**Assignment:** Pull out every line in the data that has the string "google" in it.

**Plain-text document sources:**
******************************

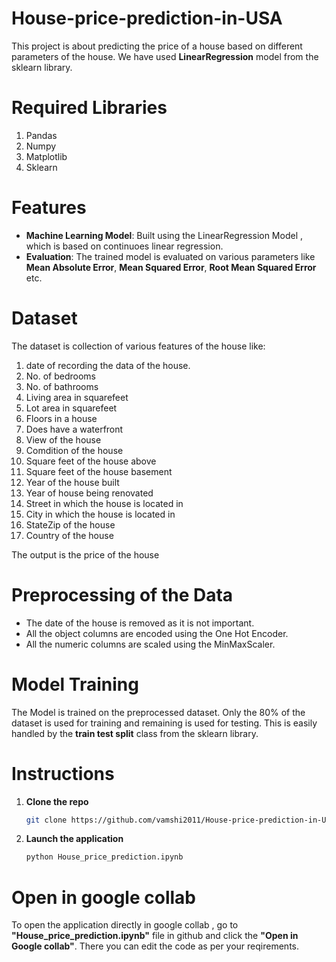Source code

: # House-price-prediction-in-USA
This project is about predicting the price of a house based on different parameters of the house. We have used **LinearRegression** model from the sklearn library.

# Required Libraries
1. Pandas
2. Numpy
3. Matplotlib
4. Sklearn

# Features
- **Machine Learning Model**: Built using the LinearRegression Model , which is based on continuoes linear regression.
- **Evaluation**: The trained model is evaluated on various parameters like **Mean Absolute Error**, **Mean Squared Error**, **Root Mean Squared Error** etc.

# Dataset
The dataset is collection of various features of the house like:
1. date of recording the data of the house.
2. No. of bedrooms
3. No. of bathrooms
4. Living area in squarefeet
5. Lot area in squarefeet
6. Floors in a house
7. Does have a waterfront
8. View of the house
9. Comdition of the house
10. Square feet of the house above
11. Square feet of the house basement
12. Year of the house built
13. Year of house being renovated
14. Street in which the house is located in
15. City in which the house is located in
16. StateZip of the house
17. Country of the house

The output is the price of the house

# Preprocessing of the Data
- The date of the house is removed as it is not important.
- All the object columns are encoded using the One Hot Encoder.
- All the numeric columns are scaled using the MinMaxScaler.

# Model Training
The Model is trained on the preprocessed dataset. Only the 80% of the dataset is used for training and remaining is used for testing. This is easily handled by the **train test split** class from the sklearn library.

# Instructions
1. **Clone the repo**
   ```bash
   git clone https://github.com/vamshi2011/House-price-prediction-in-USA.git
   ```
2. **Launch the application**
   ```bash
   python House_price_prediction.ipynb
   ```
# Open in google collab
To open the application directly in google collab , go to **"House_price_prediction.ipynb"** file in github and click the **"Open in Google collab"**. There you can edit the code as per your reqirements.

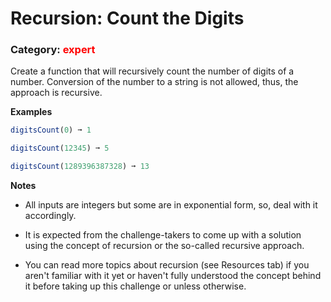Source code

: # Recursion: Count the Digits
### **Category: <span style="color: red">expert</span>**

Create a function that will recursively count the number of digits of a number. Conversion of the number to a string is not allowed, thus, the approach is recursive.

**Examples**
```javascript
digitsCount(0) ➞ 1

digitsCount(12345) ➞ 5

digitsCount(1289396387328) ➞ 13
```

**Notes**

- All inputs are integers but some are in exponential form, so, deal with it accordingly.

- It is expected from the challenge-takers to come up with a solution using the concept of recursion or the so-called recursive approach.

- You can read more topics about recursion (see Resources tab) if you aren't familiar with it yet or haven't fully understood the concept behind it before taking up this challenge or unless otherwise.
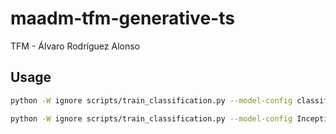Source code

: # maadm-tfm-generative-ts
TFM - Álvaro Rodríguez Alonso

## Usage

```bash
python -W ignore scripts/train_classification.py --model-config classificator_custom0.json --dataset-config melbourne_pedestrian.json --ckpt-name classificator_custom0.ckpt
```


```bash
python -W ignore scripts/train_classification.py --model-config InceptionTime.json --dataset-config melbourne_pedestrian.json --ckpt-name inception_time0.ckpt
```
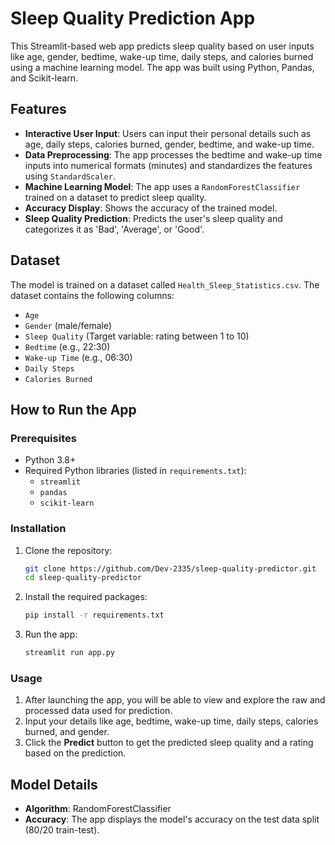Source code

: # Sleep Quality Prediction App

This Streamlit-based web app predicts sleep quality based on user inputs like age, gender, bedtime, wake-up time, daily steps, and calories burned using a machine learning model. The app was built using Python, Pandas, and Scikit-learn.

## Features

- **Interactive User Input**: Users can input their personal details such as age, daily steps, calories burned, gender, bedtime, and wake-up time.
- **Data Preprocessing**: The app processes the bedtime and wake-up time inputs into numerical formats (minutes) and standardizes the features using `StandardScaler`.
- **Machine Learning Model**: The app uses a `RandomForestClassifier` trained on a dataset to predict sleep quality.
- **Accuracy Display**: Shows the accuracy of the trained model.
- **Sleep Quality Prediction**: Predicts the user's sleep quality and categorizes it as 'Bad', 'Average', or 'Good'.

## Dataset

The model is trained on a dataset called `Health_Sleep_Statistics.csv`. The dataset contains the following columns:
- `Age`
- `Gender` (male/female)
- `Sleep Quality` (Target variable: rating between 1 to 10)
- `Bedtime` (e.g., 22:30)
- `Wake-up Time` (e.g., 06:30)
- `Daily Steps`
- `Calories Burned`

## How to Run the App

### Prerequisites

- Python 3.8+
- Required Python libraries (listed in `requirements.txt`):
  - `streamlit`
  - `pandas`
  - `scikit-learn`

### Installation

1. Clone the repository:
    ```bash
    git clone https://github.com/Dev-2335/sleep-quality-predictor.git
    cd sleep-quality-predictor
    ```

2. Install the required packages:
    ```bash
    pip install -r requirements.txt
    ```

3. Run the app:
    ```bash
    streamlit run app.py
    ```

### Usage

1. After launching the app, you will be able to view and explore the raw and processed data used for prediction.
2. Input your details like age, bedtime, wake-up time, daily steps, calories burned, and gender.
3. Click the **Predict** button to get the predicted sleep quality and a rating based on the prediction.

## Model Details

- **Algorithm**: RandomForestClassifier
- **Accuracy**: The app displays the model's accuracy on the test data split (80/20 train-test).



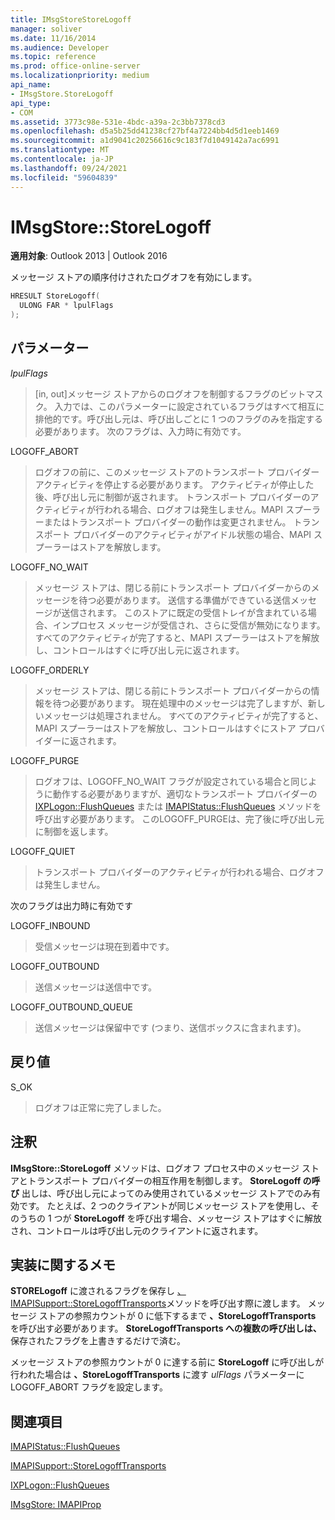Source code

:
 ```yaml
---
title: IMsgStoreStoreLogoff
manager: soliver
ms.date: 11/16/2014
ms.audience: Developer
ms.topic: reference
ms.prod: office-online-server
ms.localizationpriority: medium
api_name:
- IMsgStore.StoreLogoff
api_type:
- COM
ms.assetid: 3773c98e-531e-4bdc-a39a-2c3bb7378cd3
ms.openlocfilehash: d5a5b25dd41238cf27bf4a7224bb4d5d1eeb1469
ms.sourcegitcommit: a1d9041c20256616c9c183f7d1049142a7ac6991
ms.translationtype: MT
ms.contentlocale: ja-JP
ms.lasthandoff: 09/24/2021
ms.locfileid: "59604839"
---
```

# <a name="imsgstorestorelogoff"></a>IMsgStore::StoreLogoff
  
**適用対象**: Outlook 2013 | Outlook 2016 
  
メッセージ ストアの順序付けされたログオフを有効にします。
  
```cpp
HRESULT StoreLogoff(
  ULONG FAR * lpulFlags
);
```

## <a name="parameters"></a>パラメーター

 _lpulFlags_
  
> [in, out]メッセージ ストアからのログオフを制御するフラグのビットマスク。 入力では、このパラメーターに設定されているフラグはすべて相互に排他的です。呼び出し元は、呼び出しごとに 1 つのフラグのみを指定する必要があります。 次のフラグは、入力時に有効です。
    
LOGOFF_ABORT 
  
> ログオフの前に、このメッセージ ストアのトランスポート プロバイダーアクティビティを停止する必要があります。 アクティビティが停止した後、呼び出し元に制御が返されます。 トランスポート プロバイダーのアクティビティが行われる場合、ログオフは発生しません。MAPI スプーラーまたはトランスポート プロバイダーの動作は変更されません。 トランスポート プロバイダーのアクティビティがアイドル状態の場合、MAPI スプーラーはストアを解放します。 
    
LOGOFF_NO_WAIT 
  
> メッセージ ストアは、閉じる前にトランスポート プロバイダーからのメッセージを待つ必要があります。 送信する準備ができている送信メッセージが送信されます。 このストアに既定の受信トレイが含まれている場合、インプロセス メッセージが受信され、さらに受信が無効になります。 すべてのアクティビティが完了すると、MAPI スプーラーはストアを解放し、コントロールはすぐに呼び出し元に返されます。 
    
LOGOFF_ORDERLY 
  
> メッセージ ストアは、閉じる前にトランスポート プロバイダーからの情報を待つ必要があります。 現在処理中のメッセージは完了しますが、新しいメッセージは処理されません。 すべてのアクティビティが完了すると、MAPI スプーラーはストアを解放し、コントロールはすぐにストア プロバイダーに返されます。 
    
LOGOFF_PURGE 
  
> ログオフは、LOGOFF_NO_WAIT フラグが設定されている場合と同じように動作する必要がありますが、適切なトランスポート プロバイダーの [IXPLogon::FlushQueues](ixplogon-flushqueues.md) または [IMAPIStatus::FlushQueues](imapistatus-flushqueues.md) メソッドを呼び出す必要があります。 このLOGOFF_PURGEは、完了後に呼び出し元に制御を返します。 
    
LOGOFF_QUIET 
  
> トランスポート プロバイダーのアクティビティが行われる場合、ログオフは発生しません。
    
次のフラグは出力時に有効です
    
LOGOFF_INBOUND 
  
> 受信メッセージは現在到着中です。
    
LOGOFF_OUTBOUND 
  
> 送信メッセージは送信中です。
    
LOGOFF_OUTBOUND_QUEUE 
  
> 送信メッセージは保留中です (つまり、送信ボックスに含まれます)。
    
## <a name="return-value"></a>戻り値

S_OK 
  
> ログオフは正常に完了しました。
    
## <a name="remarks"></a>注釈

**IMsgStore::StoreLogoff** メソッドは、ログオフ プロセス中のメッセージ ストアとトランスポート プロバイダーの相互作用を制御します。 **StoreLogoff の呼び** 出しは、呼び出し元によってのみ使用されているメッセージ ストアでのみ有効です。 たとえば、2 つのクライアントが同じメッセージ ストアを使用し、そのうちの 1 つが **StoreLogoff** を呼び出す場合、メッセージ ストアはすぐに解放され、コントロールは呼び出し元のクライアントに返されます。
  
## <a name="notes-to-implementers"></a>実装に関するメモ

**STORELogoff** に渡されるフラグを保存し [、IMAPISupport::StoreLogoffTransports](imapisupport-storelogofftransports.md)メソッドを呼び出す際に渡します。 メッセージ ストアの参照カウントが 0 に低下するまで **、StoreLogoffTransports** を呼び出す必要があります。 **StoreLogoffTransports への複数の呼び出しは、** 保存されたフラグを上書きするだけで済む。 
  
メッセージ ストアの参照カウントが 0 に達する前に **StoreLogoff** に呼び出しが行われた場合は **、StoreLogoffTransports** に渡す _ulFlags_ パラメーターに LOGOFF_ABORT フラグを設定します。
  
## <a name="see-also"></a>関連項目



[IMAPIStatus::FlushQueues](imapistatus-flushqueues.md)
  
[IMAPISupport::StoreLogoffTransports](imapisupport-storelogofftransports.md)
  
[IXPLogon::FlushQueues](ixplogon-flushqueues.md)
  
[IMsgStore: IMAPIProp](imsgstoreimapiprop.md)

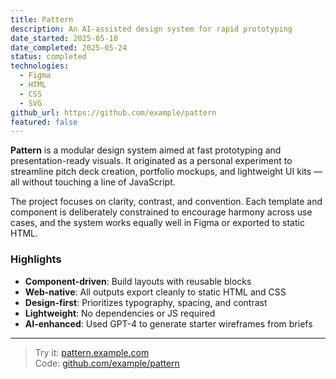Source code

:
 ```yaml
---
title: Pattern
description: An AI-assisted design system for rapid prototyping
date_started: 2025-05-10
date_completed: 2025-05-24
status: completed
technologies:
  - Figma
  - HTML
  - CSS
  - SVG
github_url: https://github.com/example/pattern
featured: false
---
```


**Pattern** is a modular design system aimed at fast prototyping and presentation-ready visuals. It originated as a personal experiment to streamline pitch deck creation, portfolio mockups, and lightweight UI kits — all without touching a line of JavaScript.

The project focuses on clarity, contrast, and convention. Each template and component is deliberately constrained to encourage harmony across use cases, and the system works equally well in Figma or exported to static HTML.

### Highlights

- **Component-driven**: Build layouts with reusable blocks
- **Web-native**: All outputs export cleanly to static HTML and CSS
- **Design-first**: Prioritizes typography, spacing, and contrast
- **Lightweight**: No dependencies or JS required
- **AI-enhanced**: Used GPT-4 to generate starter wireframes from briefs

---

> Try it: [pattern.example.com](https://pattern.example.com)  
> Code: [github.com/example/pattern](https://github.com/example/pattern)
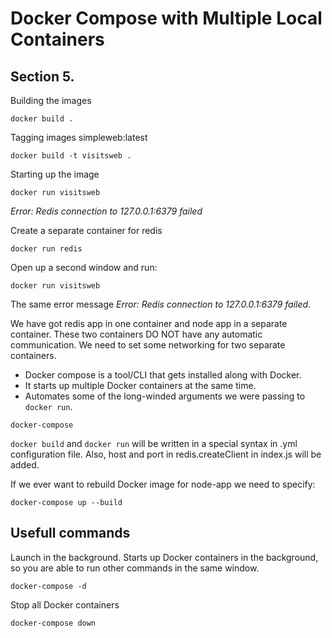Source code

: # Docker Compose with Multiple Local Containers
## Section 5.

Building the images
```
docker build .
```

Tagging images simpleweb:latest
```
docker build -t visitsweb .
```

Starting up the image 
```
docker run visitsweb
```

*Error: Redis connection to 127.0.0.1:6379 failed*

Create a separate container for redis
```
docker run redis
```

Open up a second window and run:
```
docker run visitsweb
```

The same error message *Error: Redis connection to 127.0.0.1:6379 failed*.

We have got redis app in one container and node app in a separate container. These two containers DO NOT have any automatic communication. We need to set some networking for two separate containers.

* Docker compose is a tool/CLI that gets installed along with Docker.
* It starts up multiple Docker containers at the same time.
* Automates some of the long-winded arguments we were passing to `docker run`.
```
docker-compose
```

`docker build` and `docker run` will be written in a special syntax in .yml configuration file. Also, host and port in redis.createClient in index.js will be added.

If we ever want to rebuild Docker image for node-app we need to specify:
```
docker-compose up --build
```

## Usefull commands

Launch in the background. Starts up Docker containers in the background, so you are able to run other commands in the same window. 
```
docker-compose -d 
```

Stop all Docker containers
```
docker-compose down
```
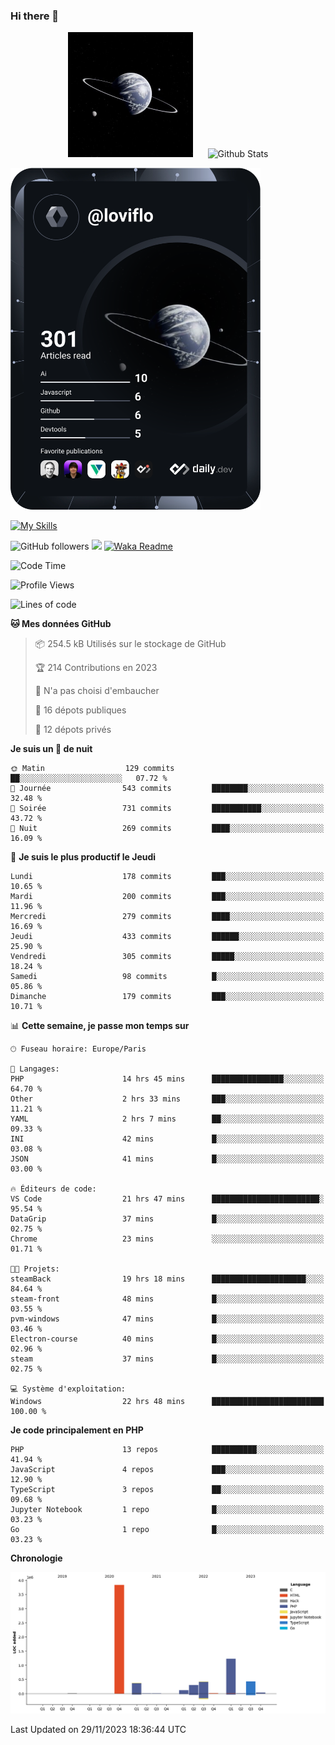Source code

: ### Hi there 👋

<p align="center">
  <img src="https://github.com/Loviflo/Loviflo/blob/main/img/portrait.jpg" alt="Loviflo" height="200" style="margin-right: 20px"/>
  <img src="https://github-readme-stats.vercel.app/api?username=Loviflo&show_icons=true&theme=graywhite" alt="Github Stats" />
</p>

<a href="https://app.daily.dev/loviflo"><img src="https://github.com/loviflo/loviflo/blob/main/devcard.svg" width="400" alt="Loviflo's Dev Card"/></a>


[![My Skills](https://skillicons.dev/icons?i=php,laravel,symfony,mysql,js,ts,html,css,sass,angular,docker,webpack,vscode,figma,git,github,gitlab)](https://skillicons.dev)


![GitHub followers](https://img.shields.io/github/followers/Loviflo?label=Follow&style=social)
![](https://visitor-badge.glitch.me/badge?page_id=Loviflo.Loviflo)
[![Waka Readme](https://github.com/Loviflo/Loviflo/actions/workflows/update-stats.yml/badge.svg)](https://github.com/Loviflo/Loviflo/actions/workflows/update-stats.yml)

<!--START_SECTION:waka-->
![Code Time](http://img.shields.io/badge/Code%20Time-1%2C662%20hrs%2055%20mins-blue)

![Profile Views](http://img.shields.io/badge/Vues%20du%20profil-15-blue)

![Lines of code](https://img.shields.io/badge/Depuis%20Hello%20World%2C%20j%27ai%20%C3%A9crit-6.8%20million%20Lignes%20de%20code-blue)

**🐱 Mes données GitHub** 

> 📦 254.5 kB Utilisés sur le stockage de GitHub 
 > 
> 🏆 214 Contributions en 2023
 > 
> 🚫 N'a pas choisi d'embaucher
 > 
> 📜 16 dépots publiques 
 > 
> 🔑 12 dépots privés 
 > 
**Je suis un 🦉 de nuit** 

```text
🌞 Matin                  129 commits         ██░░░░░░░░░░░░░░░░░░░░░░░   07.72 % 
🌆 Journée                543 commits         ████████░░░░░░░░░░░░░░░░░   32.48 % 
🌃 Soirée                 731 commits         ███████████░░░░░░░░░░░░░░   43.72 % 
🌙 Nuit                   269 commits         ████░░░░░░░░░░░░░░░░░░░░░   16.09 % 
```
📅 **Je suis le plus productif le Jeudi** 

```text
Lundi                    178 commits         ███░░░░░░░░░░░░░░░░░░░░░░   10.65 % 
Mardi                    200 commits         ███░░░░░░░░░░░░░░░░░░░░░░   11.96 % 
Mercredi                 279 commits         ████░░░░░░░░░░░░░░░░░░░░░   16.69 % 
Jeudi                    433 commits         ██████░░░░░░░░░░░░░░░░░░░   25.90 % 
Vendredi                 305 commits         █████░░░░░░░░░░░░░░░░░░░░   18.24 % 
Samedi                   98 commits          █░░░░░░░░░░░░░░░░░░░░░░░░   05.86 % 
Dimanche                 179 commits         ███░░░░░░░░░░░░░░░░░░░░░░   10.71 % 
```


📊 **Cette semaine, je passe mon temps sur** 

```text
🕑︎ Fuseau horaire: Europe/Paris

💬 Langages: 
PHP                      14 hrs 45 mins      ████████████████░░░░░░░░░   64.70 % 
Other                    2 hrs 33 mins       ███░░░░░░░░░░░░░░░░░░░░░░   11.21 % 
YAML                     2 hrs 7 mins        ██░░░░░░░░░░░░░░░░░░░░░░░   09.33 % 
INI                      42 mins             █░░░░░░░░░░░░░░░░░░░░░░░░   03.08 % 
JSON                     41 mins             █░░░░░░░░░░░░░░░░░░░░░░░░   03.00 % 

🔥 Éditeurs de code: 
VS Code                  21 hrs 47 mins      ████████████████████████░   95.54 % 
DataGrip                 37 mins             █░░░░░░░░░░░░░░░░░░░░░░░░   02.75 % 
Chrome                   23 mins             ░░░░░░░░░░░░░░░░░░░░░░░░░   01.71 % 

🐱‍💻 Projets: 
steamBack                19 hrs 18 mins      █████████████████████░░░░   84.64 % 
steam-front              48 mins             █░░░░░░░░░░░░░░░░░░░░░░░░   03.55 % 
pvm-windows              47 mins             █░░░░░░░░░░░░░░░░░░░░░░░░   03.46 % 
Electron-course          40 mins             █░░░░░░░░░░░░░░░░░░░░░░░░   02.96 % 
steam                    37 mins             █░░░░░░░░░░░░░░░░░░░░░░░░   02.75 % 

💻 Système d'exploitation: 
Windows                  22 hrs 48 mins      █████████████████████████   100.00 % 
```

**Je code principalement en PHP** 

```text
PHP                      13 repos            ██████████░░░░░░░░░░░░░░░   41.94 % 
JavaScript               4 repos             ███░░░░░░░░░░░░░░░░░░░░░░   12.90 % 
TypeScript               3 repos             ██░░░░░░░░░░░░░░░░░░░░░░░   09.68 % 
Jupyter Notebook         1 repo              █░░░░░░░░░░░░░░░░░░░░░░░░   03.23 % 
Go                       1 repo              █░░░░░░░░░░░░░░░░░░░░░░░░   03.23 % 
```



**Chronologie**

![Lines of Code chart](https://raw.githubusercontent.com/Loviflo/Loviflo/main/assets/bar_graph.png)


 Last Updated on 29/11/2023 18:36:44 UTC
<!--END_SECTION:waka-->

******************************

**Exercise answer:**
# Open in google collab
To open the application directly in google collab , go to **"House_price_prediction.ipynb"** file in github and click the **"Open in Google collab"**. There you can edit the code as per your reqirements.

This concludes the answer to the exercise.